**What this task involves:** In the entries below, find the line with "- [Acesse o" and print exactly every line from there up to and including the line with "Feito com ♥", with no other lines.

**Given entries:**
* * *

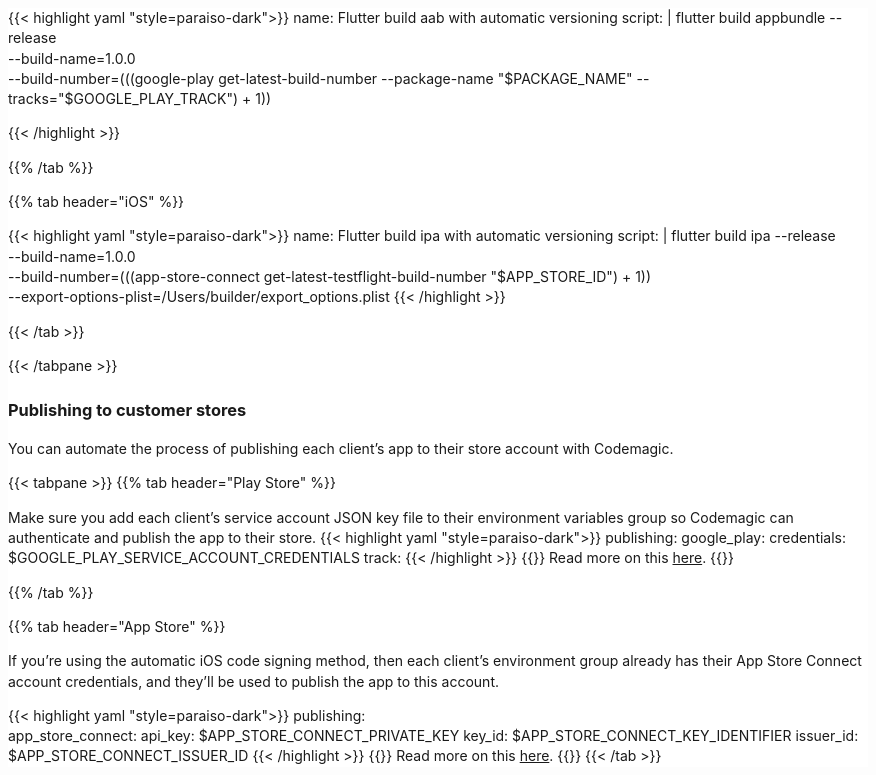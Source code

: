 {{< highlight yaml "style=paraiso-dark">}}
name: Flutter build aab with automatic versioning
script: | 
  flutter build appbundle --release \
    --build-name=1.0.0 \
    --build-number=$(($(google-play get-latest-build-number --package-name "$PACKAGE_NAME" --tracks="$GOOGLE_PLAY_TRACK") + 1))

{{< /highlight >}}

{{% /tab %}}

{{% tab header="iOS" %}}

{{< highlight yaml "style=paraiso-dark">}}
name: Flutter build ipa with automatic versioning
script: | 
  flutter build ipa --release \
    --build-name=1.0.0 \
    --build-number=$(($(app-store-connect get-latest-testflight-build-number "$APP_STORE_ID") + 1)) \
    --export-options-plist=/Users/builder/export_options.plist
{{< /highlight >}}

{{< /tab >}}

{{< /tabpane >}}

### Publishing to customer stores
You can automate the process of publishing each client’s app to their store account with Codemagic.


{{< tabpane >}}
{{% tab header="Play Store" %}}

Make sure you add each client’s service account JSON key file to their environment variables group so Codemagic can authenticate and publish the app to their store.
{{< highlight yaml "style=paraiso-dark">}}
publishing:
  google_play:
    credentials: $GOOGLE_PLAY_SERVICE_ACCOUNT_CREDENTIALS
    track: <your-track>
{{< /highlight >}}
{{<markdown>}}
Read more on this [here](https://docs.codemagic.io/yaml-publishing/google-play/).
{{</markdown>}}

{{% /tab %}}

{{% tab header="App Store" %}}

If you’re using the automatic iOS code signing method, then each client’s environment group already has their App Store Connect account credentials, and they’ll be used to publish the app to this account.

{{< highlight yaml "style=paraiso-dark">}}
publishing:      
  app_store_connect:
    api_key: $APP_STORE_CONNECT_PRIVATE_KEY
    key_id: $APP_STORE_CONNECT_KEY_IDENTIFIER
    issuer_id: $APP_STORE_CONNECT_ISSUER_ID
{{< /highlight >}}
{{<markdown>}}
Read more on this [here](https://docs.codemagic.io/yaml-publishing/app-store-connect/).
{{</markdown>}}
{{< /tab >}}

* * *

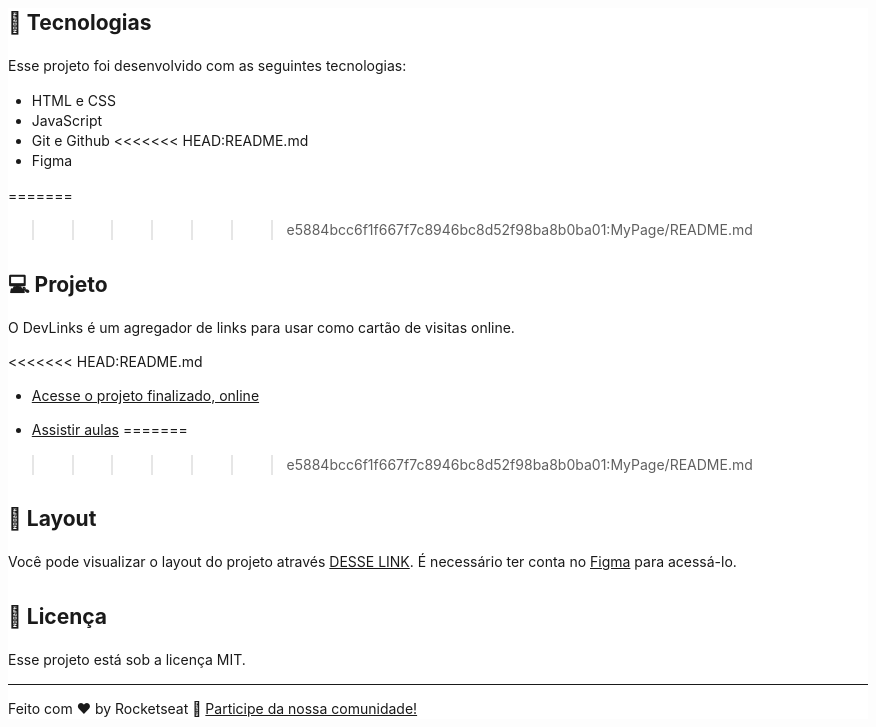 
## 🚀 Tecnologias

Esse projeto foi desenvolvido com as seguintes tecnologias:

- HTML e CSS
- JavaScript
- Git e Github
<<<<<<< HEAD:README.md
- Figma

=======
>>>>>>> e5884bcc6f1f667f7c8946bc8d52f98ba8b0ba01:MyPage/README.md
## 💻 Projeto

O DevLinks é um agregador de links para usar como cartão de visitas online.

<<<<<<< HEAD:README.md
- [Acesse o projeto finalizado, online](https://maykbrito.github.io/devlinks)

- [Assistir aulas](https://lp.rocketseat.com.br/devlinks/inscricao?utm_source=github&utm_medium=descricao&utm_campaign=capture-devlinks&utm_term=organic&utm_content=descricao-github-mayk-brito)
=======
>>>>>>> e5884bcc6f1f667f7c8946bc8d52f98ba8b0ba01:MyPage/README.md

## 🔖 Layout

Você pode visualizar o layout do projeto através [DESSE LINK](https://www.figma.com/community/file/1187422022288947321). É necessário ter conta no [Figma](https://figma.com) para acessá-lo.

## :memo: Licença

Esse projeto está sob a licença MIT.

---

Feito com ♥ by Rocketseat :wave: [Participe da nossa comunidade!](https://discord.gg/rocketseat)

* * *

**Reply:**
- [Acesse o projeto finalizado, online](https://maykbrito.github.io/devlinks)

- [Assistir aulas](https://lp.rocketseat.com.br/devlinks/inscricao?utm_source=github&utm_medium=descricao&utm_campaign=capture-devlinks&utm_term=organic&utm_content=descricao-github-mayk-brito)
=======
>>>>>>> e5884bcc6f1f667f7c8946bc8d52f98ba8b0ba01:MyPage/README.md

## 🔖 Layout

Você pode visualizar o layout do projeto através [DESSE LINK](https://www.figma.com/community/file/1187422022288947321). É necessário ter conta no [Figma](https://figma.com) para acessá-lo.

## :memo: Licença

Esse projeto está sob a licença MIT.

---

Feito com ♥ by Rocketseat :wave: [Participe da nossa comunidade!](https://discord.gg/rocketseat)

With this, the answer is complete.